**Listed records:**
Start of Block

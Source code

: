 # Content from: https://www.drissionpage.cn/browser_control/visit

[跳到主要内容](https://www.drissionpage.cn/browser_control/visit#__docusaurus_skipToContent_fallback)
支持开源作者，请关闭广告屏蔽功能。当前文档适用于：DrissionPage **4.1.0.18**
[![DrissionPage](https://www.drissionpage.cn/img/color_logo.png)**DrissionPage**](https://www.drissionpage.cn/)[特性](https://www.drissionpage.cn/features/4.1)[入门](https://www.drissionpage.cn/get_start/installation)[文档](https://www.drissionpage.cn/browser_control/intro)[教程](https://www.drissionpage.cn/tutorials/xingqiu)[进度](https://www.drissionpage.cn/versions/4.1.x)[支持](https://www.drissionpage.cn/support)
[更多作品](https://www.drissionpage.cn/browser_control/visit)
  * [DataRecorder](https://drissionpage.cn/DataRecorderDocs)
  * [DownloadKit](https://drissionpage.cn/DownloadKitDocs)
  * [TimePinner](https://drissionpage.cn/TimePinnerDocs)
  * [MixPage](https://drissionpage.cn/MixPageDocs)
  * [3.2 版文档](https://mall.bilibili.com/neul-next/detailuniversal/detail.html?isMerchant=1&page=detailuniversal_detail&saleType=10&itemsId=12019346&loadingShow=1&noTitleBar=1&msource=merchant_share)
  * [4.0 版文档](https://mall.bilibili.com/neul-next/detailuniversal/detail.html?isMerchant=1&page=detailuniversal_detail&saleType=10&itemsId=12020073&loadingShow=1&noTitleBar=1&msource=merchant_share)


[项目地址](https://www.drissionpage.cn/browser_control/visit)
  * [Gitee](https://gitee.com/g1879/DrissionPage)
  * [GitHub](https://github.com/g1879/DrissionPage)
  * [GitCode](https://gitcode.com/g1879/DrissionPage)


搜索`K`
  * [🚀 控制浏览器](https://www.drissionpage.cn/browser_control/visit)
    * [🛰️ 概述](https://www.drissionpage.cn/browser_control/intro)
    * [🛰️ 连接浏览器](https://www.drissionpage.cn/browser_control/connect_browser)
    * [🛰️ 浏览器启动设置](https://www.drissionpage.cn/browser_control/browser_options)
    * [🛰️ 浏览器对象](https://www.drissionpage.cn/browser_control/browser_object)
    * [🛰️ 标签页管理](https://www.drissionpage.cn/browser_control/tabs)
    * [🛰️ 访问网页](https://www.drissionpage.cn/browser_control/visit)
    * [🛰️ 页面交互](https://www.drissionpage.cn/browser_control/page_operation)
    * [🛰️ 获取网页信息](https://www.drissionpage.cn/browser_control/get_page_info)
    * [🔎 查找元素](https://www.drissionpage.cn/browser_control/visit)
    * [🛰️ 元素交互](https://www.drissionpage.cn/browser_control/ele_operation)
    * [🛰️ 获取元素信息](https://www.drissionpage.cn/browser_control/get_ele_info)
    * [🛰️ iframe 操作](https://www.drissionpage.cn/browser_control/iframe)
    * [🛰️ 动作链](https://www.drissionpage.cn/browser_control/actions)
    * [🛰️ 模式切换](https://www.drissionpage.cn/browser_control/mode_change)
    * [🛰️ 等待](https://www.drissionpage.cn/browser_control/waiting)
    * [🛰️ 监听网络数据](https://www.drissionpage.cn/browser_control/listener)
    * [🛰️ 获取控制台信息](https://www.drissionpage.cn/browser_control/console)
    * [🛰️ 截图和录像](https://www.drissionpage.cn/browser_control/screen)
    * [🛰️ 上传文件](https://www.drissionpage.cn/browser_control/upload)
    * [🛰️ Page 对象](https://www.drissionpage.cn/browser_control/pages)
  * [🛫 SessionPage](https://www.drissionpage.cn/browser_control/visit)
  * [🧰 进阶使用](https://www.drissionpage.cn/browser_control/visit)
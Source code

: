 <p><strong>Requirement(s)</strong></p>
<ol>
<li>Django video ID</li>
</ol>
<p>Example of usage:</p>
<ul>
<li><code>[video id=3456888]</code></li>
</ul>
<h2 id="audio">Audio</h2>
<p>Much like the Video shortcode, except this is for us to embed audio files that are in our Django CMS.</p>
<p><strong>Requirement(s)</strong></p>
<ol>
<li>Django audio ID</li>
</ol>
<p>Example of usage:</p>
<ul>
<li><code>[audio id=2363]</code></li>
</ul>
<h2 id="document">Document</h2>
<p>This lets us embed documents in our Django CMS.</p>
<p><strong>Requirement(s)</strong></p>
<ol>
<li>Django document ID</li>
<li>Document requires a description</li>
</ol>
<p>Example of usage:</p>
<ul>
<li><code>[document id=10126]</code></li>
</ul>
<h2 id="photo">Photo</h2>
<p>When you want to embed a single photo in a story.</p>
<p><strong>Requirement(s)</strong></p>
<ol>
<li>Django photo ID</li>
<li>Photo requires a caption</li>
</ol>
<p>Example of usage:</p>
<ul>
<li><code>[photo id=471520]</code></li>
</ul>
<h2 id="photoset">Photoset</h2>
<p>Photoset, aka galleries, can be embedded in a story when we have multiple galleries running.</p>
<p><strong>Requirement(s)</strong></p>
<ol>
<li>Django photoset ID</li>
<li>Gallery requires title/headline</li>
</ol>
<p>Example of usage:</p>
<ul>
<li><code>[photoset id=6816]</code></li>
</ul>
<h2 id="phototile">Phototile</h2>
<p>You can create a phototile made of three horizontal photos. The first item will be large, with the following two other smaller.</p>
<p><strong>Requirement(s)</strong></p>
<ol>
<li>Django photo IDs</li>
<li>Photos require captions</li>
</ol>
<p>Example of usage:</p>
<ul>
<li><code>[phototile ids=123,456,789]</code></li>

End of Block

**Assignment:** Please show each line in the records above that contains "story".

**Response area:**
<p>When you want to embed a single photo in a story.</p>
<p>Photoset, aka galleries, can be embedded in a story when we have multiple galleries running.</p>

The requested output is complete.